Markers of cell damage of buffy-coat derived platelet concentrates in additive solutions


Authors: L. Řehořová 1,2;  R. Procházková 1,2
Authors‘ workplace: Transfuzní oddělení, Krajská nemocnice Liberec, a. s. 1;  Ústav zdravotnických studií, Technická univerzita v Liberci 2
Published in: Transfuze Hematol. dnes,17, 2011, No. 2, p. 85-91.
Category: Comprehensive Reports, Original Papers, Case Reports

Overview

Background:
The aim of the study was to compare markers of cell damage and platelet activation of buffy-coat derived platelet concentrates (PCs) during storage in two types of additive solutions (PASs) in two different storage bags. PASs reduce plasma-associated transfusion reactions and conserve plasma for transfusion or fractionation.

Materials and Methods:
PCs were prepared from leukocyte-depleted pools of four buffy-coats (BCPs) suspended in one of 70% PASs: 30% plasma (Composol, Fresenius - Kabi; T-Sol, Baxter Corp.). Two different storage bags were used (R4R7036, Fenwal; Autostop, Pall Corp.). On the days 0 and 5 of storage samples were tested for PLT concentration, pH, glucose, lactate and sP-Selectin. Data were analyzed by analysis with two-sample t-tests, paired test and Pearson correlation coefficient. Statistical significance was assessed at p <0.05.

Results:
PLT yields were higher then 2x1011platelets/unit in all of PCs. There was the significant decrease of platelet concentration during storage for 5 days in all bags or media. The pH of all PCs was 6.8 on the 5th day of storage. Glucose consumption and lactate production in all types of bags and media were significantly different during storage. Lactate production and glucose consumption in T-Sol were higher than those items in Composol and they resulted in lower pH values. We showed the influence of storage bags for platelet activation, too.

Conclusion:
The development of markers of cell damage in PCs was influenced mainly by used platelet storage solution, platelet storage bags affected the status of platelet activation.

Key words:
platelet additive solution, platelet, platelet function, platelet activation, platelet storage


Sources

1. Zhang JG, Carter JC, Culibrk B, et al. Buffy coat platelet variables and meatabolism during storage in additive solutions or plasma. Transfusion 2008; 48: 847-856.
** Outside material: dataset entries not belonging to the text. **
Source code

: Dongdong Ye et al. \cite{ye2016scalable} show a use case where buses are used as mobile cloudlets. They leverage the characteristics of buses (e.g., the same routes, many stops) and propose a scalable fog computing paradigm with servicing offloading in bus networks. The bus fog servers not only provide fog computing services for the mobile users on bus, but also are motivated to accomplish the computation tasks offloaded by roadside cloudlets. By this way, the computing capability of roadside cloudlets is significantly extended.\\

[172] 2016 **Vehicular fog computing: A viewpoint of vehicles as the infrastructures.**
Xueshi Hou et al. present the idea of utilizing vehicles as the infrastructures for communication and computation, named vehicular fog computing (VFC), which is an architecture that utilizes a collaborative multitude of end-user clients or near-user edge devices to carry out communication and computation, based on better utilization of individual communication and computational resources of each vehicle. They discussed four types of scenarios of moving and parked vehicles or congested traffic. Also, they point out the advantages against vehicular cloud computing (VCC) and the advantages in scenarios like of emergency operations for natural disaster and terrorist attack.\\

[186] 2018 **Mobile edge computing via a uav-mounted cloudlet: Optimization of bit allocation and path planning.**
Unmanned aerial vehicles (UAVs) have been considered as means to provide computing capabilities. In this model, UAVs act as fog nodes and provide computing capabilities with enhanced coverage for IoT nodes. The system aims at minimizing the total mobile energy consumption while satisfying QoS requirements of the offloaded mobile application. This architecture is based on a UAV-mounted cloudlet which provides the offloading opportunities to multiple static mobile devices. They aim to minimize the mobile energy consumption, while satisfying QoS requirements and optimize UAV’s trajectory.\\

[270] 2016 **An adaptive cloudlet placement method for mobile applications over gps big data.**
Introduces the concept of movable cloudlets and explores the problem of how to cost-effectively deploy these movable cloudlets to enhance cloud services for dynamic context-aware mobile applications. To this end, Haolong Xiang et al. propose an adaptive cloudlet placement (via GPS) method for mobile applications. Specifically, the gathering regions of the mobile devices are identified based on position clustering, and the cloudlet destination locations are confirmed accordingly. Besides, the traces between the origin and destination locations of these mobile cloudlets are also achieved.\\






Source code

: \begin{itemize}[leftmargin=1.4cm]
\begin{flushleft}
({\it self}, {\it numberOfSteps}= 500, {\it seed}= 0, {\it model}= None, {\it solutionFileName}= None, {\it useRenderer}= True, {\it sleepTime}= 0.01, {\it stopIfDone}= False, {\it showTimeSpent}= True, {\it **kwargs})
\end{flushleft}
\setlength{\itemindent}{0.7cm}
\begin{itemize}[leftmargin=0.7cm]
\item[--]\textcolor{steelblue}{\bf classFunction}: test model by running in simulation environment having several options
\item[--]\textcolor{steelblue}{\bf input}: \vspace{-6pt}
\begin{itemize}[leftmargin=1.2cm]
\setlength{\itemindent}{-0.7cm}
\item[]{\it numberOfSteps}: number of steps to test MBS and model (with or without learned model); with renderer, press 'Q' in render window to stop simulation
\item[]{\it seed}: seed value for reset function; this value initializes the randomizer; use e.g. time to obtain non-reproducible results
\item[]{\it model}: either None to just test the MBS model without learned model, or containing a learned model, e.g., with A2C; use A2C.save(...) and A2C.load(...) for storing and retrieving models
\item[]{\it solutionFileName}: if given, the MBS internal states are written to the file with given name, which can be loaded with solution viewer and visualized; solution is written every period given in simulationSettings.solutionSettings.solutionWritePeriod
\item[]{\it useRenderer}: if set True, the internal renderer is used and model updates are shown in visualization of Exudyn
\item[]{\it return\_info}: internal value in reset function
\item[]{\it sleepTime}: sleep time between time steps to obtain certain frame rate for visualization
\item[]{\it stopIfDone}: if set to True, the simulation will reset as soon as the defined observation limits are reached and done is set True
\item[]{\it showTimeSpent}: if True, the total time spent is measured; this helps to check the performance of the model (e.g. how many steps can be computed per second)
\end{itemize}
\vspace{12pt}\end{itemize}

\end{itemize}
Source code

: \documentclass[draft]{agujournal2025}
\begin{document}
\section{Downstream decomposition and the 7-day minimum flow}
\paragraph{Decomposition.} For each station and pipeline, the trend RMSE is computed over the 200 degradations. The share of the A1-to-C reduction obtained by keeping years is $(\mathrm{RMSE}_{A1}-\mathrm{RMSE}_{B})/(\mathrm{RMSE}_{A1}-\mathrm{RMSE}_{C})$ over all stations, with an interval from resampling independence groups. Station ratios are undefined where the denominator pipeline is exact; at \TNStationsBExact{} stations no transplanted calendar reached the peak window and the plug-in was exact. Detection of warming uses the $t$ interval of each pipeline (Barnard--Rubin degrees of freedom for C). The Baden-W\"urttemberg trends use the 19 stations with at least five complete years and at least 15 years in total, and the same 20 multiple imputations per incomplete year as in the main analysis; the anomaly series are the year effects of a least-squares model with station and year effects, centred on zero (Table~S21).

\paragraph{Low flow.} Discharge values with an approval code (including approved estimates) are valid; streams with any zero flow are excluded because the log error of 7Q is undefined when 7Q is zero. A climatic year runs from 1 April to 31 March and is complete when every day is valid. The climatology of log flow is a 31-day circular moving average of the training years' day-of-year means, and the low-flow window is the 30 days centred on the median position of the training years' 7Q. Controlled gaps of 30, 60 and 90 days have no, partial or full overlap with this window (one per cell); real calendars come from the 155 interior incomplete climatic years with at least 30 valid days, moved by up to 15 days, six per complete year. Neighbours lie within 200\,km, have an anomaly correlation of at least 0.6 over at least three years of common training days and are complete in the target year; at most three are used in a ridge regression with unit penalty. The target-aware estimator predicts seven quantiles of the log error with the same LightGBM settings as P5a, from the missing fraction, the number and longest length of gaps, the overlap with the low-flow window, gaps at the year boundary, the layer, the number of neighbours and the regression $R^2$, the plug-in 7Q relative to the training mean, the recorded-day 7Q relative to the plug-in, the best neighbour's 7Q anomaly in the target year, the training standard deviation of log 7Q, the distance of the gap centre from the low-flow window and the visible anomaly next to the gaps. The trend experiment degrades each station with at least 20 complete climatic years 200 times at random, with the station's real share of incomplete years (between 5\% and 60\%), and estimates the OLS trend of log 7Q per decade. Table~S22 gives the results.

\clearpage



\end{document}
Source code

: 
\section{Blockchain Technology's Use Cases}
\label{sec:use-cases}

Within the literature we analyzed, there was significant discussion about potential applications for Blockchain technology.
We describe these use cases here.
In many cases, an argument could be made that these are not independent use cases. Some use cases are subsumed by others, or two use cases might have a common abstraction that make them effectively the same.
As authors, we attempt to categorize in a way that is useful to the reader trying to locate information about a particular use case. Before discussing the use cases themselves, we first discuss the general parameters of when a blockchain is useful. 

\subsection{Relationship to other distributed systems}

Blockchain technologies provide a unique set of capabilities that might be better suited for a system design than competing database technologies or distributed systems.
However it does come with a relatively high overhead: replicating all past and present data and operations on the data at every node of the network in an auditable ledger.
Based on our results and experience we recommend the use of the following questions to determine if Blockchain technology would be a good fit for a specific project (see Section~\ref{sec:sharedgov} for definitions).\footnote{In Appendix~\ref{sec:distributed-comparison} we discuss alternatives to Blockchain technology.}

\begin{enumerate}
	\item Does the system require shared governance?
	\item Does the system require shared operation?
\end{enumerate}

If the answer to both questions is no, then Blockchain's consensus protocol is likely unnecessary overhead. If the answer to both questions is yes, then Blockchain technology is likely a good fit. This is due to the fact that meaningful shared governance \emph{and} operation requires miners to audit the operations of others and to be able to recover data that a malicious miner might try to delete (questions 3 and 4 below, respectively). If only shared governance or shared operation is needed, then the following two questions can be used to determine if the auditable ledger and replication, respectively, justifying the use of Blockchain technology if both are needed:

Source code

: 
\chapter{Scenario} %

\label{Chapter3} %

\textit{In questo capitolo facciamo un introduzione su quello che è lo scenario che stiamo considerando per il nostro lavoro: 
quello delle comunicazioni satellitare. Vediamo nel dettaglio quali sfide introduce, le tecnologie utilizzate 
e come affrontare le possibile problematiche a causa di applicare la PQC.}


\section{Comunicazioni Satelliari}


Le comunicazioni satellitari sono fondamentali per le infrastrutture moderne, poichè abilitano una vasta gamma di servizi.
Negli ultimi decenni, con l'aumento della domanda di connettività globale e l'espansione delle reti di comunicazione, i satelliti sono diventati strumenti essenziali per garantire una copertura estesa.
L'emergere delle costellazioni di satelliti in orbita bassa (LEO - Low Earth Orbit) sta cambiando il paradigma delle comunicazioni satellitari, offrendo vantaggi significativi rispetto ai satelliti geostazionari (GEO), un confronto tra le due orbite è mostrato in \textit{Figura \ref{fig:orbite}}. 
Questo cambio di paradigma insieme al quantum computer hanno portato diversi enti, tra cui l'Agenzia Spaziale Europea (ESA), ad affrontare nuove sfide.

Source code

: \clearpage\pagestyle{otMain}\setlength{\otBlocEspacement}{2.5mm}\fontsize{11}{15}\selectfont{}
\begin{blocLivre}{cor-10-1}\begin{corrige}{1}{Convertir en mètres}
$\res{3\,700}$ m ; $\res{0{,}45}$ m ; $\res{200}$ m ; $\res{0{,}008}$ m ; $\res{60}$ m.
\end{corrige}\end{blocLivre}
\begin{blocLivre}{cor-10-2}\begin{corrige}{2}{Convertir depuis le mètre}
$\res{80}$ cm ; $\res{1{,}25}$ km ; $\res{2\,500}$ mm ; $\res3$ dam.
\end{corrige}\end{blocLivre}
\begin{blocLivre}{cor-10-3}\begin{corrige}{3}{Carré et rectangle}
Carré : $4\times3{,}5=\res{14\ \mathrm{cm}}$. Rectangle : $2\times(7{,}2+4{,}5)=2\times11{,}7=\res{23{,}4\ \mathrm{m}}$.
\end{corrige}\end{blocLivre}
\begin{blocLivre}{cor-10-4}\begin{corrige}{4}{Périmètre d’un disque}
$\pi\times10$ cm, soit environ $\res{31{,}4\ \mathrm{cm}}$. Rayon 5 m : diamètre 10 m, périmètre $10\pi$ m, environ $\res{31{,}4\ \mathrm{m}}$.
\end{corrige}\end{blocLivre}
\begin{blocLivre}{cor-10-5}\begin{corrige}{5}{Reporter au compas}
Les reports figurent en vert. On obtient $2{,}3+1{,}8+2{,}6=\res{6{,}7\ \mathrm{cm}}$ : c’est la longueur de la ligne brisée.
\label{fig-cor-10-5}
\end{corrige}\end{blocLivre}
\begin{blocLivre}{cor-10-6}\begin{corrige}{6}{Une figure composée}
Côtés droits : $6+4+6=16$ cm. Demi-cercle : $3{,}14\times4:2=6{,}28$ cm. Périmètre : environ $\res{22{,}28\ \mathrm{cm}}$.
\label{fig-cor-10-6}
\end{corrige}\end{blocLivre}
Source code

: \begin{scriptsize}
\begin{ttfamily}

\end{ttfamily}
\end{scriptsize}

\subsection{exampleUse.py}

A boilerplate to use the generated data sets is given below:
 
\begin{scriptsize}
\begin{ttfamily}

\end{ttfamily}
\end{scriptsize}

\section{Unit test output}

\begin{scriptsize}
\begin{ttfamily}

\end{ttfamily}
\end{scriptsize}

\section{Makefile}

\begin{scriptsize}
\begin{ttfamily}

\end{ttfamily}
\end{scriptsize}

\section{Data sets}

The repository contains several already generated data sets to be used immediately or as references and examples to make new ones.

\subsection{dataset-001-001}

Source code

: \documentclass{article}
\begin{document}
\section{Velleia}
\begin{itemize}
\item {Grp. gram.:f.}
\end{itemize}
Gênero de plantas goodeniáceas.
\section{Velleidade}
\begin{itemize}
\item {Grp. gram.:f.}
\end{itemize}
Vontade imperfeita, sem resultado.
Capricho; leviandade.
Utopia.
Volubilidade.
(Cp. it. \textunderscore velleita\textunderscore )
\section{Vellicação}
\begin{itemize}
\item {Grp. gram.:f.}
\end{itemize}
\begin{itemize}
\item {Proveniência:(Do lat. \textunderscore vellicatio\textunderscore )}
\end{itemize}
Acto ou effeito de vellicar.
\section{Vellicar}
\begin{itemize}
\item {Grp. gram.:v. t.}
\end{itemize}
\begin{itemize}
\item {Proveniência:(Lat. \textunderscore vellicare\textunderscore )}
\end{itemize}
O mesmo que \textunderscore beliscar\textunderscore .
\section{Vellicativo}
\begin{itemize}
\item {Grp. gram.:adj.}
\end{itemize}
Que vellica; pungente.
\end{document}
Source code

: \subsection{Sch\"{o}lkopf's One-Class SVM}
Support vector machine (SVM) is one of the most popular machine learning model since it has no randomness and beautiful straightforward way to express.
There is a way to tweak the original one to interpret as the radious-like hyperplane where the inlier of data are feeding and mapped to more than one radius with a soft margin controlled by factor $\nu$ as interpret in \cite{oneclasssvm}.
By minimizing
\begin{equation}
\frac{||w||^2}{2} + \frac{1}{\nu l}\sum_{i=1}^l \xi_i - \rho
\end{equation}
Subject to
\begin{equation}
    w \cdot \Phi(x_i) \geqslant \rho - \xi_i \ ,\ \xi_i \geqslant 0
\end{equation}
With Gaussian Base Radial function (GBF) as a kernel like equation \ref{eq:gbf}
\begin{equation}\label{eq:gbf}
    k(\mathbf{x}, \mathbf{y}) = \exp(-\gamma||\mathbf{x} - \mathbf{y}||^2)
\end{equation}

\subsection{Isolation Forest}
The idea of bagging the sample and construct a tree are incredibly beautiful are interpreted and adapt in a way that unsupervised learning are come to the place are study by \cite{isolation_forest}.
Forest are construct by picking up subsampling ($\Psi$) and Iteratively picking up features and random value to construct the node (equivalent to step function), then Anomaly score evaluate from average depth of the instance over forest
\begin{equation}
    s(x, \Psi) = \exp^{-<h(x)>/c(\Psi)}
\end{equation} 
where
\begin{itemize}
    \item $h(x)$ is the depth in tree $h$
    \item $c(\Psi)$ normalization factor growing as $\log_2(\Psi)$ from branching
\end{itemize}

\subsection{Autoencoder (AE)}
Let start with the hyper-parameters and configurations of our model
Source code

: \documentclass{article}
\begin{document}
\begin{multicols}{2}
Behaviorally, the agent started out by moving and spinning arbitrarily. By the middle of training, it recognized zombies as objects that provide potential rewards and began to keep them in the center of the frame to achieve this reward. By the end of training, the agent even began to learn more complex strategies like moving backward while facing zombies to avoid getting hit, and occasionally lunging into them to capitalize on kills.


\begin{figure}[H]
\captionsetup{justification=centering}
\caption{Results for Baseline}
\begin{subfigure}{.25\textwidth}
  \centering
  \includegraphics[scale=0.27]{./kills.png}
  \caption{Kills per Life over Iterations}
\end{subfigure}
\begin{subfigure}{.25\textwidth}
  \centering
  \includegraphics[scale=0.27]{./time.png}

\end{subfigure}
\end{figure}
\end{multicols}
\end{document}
2. Gullikson H, AuBuchon JP, Vesterinen M, et al. Storage of platelets in additive solutions: a pilot in vitro study of the effects of potassium and magnesium. Vox Sanq 2002; 82: 131–136.

3. Diedrich B, Sandgren P, Jansson B, et al. In vitro and in vivo effects of potassium and magnesium on storage up to 7 days of apheresis platelet concentrates in platelet additive solutions. Vox Sanq 2008; 94: 96-102.

4. Cardigan R, Sutherland J, Garwood M, et al. In vitro function of buffy coat – derived platelet concentrates stored for 9 days in CompoSol, PAS II or 100% plasma in three different storage bags. Vox Sanq 2008; 94: 103-112.

5. Murphy S. Platelelets from pooled buffy coats: an update. Transfusion 2005; 45: 634 – 639.

6. Azuma H, Hirayama J, Akino M, et. al. Reduction in adverse reactions to platelets by removal of plasma supernatant and resuspension in a new additive solution (M-sol). Transfusion 2009; 49: 214-218.

7. Vetlesen A, Mirlashari MR, Torshein IA, Kjeldsen – Kragh J. Plaletet activation and residual activation potential during storage of hyperconcentrated platelet products in two different platelet additive solutions. Transfusion 2005; 45: 1349-1355.

8. Van der Meer PF, Kerkhofs JL, Curvers J, et al. In vitro comparison of platelet storage in plasma and in four platelet additive solutions, and the effect of pathogen reduction: a proposal for an in vitro rating system. Vox Sanq 2010; 98: 517-524.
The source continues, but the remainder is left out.